Despite the interlocutory nature of the Ninth Circuit's ruling (i.e., it ordered no information immediately disclosed), the Solicitor General determined that the matter was of such exceptional importance to federal agencies as to warrant a certiorari petition seeking review of the Ninth Circuit's extraordinary "maximum-detail standard."

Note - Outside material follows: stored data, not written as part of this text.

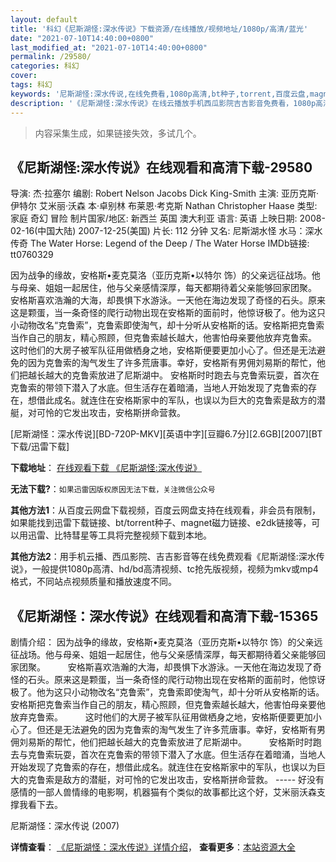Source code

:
 ```yaml
---
layout: default
title: '科幻《尼斯湖怪:深水传说》下载资源/在线播放/视频地址/1080p/高清/蓝光'
date: "2021-07-10T14:40:00+0800"
last_modified_at: "2021-07-10T14:40:00+0800"
permalink: /29580/
categories: 科幻
cover:
tags: 科幻
keywords: '尼斯湖怪:深水传说,在线免费看,1080p高清,bt种子,torrent,百度云盘,magnet,磁力链,迅雷下载资源'
description: '《尼斯湖怪:深水传说》在线云播放手机西瓜影院吉吉影音免费看，1080p高清bd/hd未删减完整版和tc抢先枪版，mkv/mp4格式，附带bt/torrent种子、magnet/磁力链、百度云盘、网盘资源迅雷下载链接'
---
```


>内容采集生成，如果链接失效，多试几个。


## 《尼斯湖怪:深水传说》在线观看和高清下载-29580

导演: 杰·拉塞尔 编剧: Robert Nelson Jacobs Dick King-Smith 主演: 亚历克斯·伊特尔 艾米丽·沃森 本·卓别林 布莱恩·考克斯 Nathan Christopher Haase 类型: 家庭 奇幻 冒险 制片国家/地区: 新西兰 英国 澳大利亚 语言: 英语 上映日期: 2008-02-16(中国大陆) 2007-12-25(美国) 片长: 112 分钟 又名: 尼斯湖水怪 水马：深水传奇 The Water Horse: Legend of the Deep / The Water Horse IMDb链接: tt0760329

因为战争的缘故，安格斯•麦克莫洛（亚历克斯•以特尔 饰）的父亲远征战场。他与母亲、姐姐一起居住，他与父亲感情深厚，每天都期待着父亲能够回家团聚。 安格斯喜欢浩瀚的大海，却畏惧下水游泳。一天他在海边发现了奇怪的石头。原来这是颗蛋，当一条奇怪的爬行动物出现在安格斯的面前时，他惊讶极了。他为这只小动物改名“克鲁索”，克鲁索即使淘气，却十分听从安格斯的话。安格斯把克鲁索当作自己的朋友，精心照顾，但克鲁索越长越大，他害怕母亲要他放弃克鲁索。 这时他们的大房子被军队征用做栖身之地，安格斯便要更加小心了。但还是无法避免的因为克鲁索的淘气发生了许多荒唐事。幸好，安格斯有男佣刘易斯的帮忙，他们把越长越大的克鲁索放进了尼斯湖中。 安格斯时时跑去与克鲁索玩耍，首次在克鲁索的带领下潜入了水底。但生活存在着暗涌，当地人开始发现了克鲁索的存在，想借此成名。就连住在安格斯家中的军队，也误以为巨大的克鲁索是敌方的潜艇，对可怜的它发出攻击，安格斯拼命营救。


[尼斯湖怪：深水传说][BD-720P-MKV][英语中字][豆瓣6.7分][2.6GB][2007][BT下载/迅雷下载]

**下载地址**： [在线观看下载 《尼斯湖怪:深水传说》](https://www.btdx8.com/torrent/the_water_horse_2007.html) 


**无法下载?**：`如果迅雷因版权原因无法下载，关注微信公众号 `

**其他方法1**：从百度云网盘下载视频，百度云网盘支持在线观看，非会员有限制，如果能找到迅雷下载链接、bt/torrent种子、magnet磁力链接、e2dk链接等，可以用迅雷、比特彗星等工具将完整视频下载到本地。

**其他方法2**：用手机云播、西瓜影院、吉吉影音等在线免费观看《尼斯湖怪:深水传说》，一般提供1080p高清、hd/bd高清视频、tc抢先版视频，视频为mkv或mp4格式，不同站点视频质量和播放速度不同。


## 《尼斯湖怪：深水传说》在线观看和高清下载-15365

剧情介绍： 因为战争的缘故，安格斯•麦克莫洛（亚历克斯•以特尔 饰）的父亲远征战场。他与母亲、姐姐一起居住，他与父亲感情深厚，每天都期待着父亲能够回家团聚。  　　安格斯喜欢浩瀚的大海，却畏惧下水游泳。一天他在海边发现了奇怪的石头。原来这是颗蛋，当一条奇怪的爬行动物出现在安格斯的面前时，他惊讶极了。他为这只小动物改名“克鲁索”，克鲁索即使淘气，却十分听从安格斯的话。安格斯把克鲁索当作自己的朋友，精心照顾，但克鲁索越长越大，他害怕母亲要他放弃克鲁索。  　　这时他们的大房子被军队征用做栖身之地，安格斯便要更加小心了。但还是无法避免的因为克鲁索的淘气发生了许多荒唐事。幸好，安格斯有男佣刘易斯的帮忙，他们把越长越大的克鲁索放进了尼斯湖中。  　　安格斯时时跑去与克鲁索玩耍，首次在克鲁索的带领下潜入了水底。但生活存在着暗涌，当地人开始发现了克鲁索的存在，想借此成名。就连住在安格斯家中的军队，也误以为巨大的克鲁索是敌方的潜艇，对可怜的它发出攻击，安格斯拼命营救。 ----- 好没有感情的一部人兽情缘的电影啊，机器猫有个类似的故事都比这个好，艾米丽沃森支撑我看下去。


尼斯湖怪：深水传说 (2007)

**详情查看**： [《尼斯湖怪：深水传说》详情介绍](/movie/15365/)， **查看更多**：[本站资源大全](/movie/t/all/)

The Supreme Court's denial of that petition now leaves all federal agencies in the position of having to strive to meet this onerous new standard in FOIA lawsuits litigated within the jurisdictional bounds of the Ninth Circuit. Thus far, the Wiener rule of "maximum" Vaughn specificity has not been applied in any other jurisdiction.

FLRA Cases

A FOIA issue that is very likely to reach a final stage and warrant Supreme Court resolution in the coming year is the Exemption 6 issue involved in numerous FOIA-related lawsuits brought by the Federal Labor Relations Authority (FLRA) in recent years. These suits stem from the FLRA's efforts to compel federal agencies to disclose the home addresses of their employees to labor unions under the provisions of the Federal Service Labor-Management Relations Act (FSLMRA), which in turn implicate the privacy-protection provisions of both Exemption 6 and the Privacy Act of 1974; the FOIA issue on which these cases turn is whether the disclosure policies of a statute other than the FOIA (such as the FSLMRA) can be factored into the public interest balancing process under Exemption 6. See FOIA Update, Spring 1992, at 11.

Three years ago, not long after the Supreme Court issued its landmark privacy-protection decision in Reporters Committee, see FOIA Update, Spring 1989, at 1, the D.C. Circuit Court of Appeals ruled that only the "core purpose" of the FOIA, not the policies of federal labor statutes, should be given weight under Exemption 6. See FLRA v. United States Dep't of the Treasury, 884 F.2d 1446, 1453 (D.C. Cir. 1989). Thus far, this position has been adopted by the First, Second, Sixth and Seventh Circuit Courts of Appeals. However, three other circuits, most notably the Ninth Circuit in FLRA v. Department of the Navy, 958 F.2d 1490, 1496-97 (9th Cir. 1992) (petition for rehearing en banc pending), recently have ruled to the contrary. This makes Supreme Court attention to this FOIA issue now virtually inevitable.